FileNotFoundError: Either the bucket named <bucket_name> does not exist in the namespace <namespace> or you are not authorized to access it

  • Ensure the application config is set using the environment variable: CONFIG_LOCATION

  • Ensure the application config is available on customer provided object storage

  • Ensure the URL provided is valid and exists

  • Ensure that ML job has Dynamic Group and Policies needs to be added for providing Object Storage access to the Job are configured appropriately Refer to the setup section.

Job run fails with not able to read baseline or prediction input dataset

Data reader specified in the application config does not have read permission to read from the input data location This is evident from the exception logs present in the ML job logs:

"Data reader baseline_reader read permissions": "(‘Invalid application configuration passed for : OciObjectStorageResourceValidation, Error: Read permission for file path <file_path> is unauthorized

  • Ensure the baseline_reader or prediction_reader section is set in the monitor config.
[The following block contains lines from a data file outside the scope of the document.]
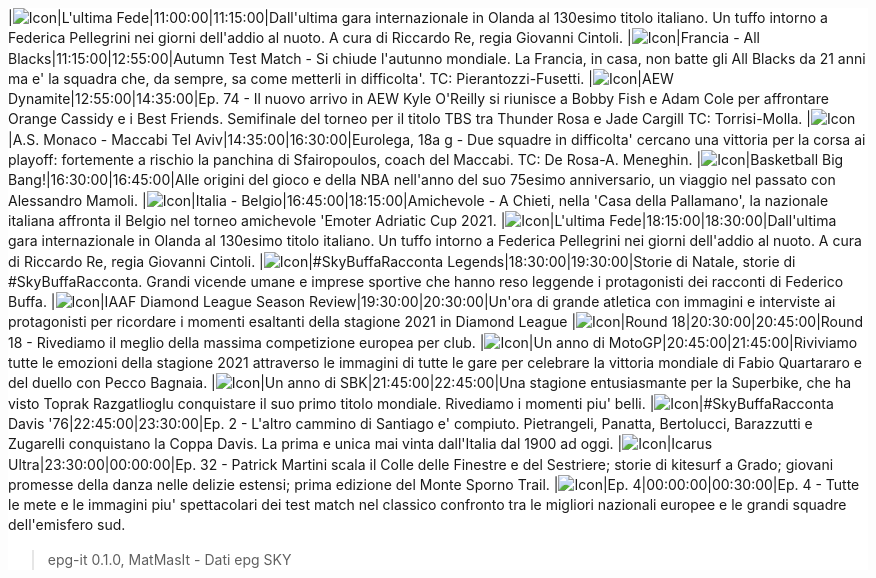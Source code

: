 |![Icon](https://guidatv.sky.it/uuid/c7c35853-c10c-470c-a106-9f591be926c1/cover?md5ChecksumParam=f3167b866b6e7c5f308c3641b4b38a13)|L&#039;ultima Fede|11:00:00|11:15:00|Dall&#039;ultima gara internazionale in Olanda al 130esimo titolo italiano. Un tuffo intorno a Federica Pellegrini nei giorni dell&#039;addio al nuoto. A cura di Riccardo Re, regia Giovanni Cintoli.
|![Icon](https://guidatv.sky.it/uuid/7d9b044d-f59d-425e-8d0c-cc270ef3c235/cover?md5ChecksumParam=45f9e4aad091ebca2a1d28e897bb5c9a)|Francia - All Blacks|11:15:00|12:55:00|Autumn Test Match - Si chiude l&#039;autunno mondiale. La Francia, in casa, non batte gli All Blacks da 21 anni ma e&#039; la squadra che, da sempre, sa come metterli in difficolta&#039;. TC: Pierantozzi-Fusetti.
|![Icon](https://guidatv.sky.it/uuid/72001c3f-cc51-489f-a095-b51f07c5f1fc/cover?md5ChecksumParam=b83dbe2bfc04660d1bdf4e5d2ca57df4)|AEW Dynamite|12:55:00|14:35:00|Ep. 74 - Il nuovo arrivo in AEW Kyle O&#039;Reilly si riunisce a Bobby Fish e Adam Cole per affrontare Orange Cassidy e i Best Friends. Semifinale del torneo per il titolo TBS tra Thunder Rosa e Jade Cargill TC: Torrisi-Molla.
|![Icon](https://guidatv.sky.it/uuid/83de57b4-8fa8-4f0d-9eab-37214688bc7b/cover?md5ChecksumParam=54a5423eeb7664eaa8546e5f47a059a9)|A.S. Monaco - Maccabi Tel Aviv|14:35:00|16:30:00|Eurolega, 18a g - Due squadre in difficolta&#039; cercano una vittoria per la corsa ai playoff: fortemente a rischio la panchina di Sfairopoulos, coach del Maccabi. TC: De Rosa-A. Meneghin.
|![Icon](https://guidatv.sky.it/uuid/1ba56354-f6cf-4ccf-82da-8ae6fd7cbd93/cover?md5ChecksumParam=4603bfdfa1f37c812a5cb238cc36419d)|Basketball Big Bang!|16:30:00|16:45:00|Alle origini del gioco e della NBA nell&#039;anno del suo 75esimo anniversario, un viaggio nel passato con Alessandro Mamoli.
|![Icon](https://guidatv.sky.it/uuid/e4e7153f-f4a0-4c20-a5c3-ec764814eba7/cover?md5ChecksumParam=4b5004aaecc6ce3bf95db64626dafafa)|Italia - Belgio|16:45:00|18:15:00|Amichevole - A Chieti, nella &#039;Casa della Pallamano&#039;, la nazionale italiana affronta il Belgio nel torneo amichevole &#039;Emoter Adriatic Cup 2021.
|![Icon](https://guidatv.sky.it/uuid/c7c35853-c10c-470c-a106-9f591be926c1/cover?md5ChecksumParam=f3167b866b6e7c5f308c3641b4b38a13)|L&#039;ultima Fede|18:15:00|18:30:00|Dall&#039;ultima gara internazionale in Olanda al 130esimo titolo italiano. Un tuffo intorno a Federica Pellegrini nei giorni dell&#039;addio al nuoto. A cura di Riccardo Re, regia Giovanni Cintoli.
|![Icon](https://guidatv.sky.it/uuid/c1deaa3a-b0eb-4513-a140-7457282a3364/cover?md5ChecksumParam=9c630f6b817ab92696322b66e4c4e76b)|#SkyBuffaRacconta Legends|18:30:00|19:30:00|Storie di Natale, storie di #SkyBuffaRacconta. Grandi vicende umane e imprese sportive che hanno reso leggende i protagonisti dei racconti di Federico Buffa.
|![Icon](https://guidatv.sky.it/uuid/ddfb9c1c-310a-48d9-9fc9-a5c315e474fb/cover?md5ChecksumParam=a8c2c6593bf6eb5c7dce5293376871c7)|IAAF Diamond League Season Review|19:30:00|20:30:00|Un&#039;ora di grande atletica con immagini e interviste ai protagonisti per ricordare i momenti esaltanti della stagione 2021 in Diamond League
|![Icon](https://guidatv.sky.it/uuid/eee365a1-5f0b-4281-9e25-f2daad946923/cover?md5ChecksumParam=f11188c364b3892c0a381eec8a0da401)|Round 18|20:30:00|20:45:00|Round 18 - Rivediamo il meglio della massima competizione europea per club.
|![Icon](https://guidatv.sky.it/uuid/457b4b2f-eb56-401b-83a1-89a2207221da/cover?md5ChecksumParam=aa047255c2700276517deb52c3768c04)|Un anno di MotoGP|20:45:00|21:45:00|Riviviamo tutte le emozioni della stagione 2021 attraverso le immagini di tutte le gare per celebrare la vittoria mondiale di Fabio Quartararo e del duello con Pecco Bagnaia.
|![Icon](https://guidatv.sky.it/uuid/d4709304-c257-41ff-b784-776bc6010149/cover?md5ChecksumParam=dfa661fd9f4976161638b99f99b4b100)|Un anno di SBK|21:45:00|22:45:00|Una stagione entusiasmante per la Superbike, che ha visto Toprak Razgatlioglu conquistare il suo primo titolo mondiale. Rivediamo i momenti piu&#039; belli.
|![Icon](https://guidatv.sky.it/uuid/9b5decaa-b61c-408f-9da0-a37167ff8898/cover?md5ChecksumParam=0610025b4baf81ba58d738d649643f73)|#SkyBuffaRacconta Davis &#039;76|22:45:00|23:30:00|Ep. 2 - L&#039;altro cammino di Santiago e&#039; compiuto. Pietrangeli, Panatta, Bertolucci, Barazzutti e Zugarelli conquistano la Coppa Davis. La prima e unica mai vinta dall&#039;Italia dal 1900 ad oggi.
|![Icon](https://guidatv.sky.it/uuid/d09e6abc-2c32-46e1-ba58-0fee014c0227/cover?md5ChecksumParam=e0c84cf008d54900d4db0b9724d5584e)|Icarus Ultra|23:30:00|00:00:00|Ep. 32 - Patrick Martini scala il Colle delle Finestre e del Sestriere; storie di kitesurf a Grado; giovani promesse della danza nelle delizie estensi; prima edizione del Monte Sporno Trail.
|![Icon](https://guidatv.sky.it/uuid/e983a871-b2d0-4c71-9abb-bd519eb12618/cover?md5ChecksumParam=18336ed78c8faf375541e7dc2e4f6fab)|Ep. 4|00:00:00|00:30:00|Ep. 4 - Tutte le mete e le immagini piu&#039; spettacolari dei test match nel classico confronto tra le migliori nazionali europee e le grandi squadre dell&#039;emisfero sud.



 > epg-it 0.1.0, MatMasIt - Dati epg SKY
Please see here for details

  • Ensure the input dataset is available on customer provided object storage

  • Ensure the URL provided is valid and exists

  • Ensure that ML job has Dynamic Group and Policies needs to be added for providing Object Storage data location specified in data reader in application config read access to the Job are configured appropriately Refer to the setup section.

  • Ensure the right reader type is set Supported reader type are here

  • One should run the ML job with action type as RUN_CONFIG_VALIDATION to ensure that all the configs are correct , If all the configs are correct then Job run is successful

Output json is not generated however job run is successful

Output json is not generated however job run is successful is due to missing Postprocessor Configuration in Application config

  • Ensure that a valid post processor is configured in the application config

  • Supported post processor SaveMetricOutputAsJsonPostProcessor

  • Namespace and bucket_name are mandatory parameters

  • One should run the ML job with action type as RUN_CONFIG_VALIDATION to ensure that all the configs are correct , If all the configs are correct then Job run is successful

Miscellaneous Run failures

Multiple issues that can cause runtime failures are as follows:

  • ApplicationActionType is not valid

  • The Value for required parameter ACTION_TYPE is empty

  • DATE_RANGE configured is not valid Refer to the Input Contracts

  • Valid Monitor id should be present in the application config

  • In valid storage details are provided

  • Valid Metric/transormer/InputScema/Postprocessor Configuration should be present

Possible solution are as follows :

  • One should run the ML job with action type as RUN_CONFIG_VALIDATION to ensure that all the configs are correct , If all the configs are correct then Job run is successful

  • Refer to the Input Contracts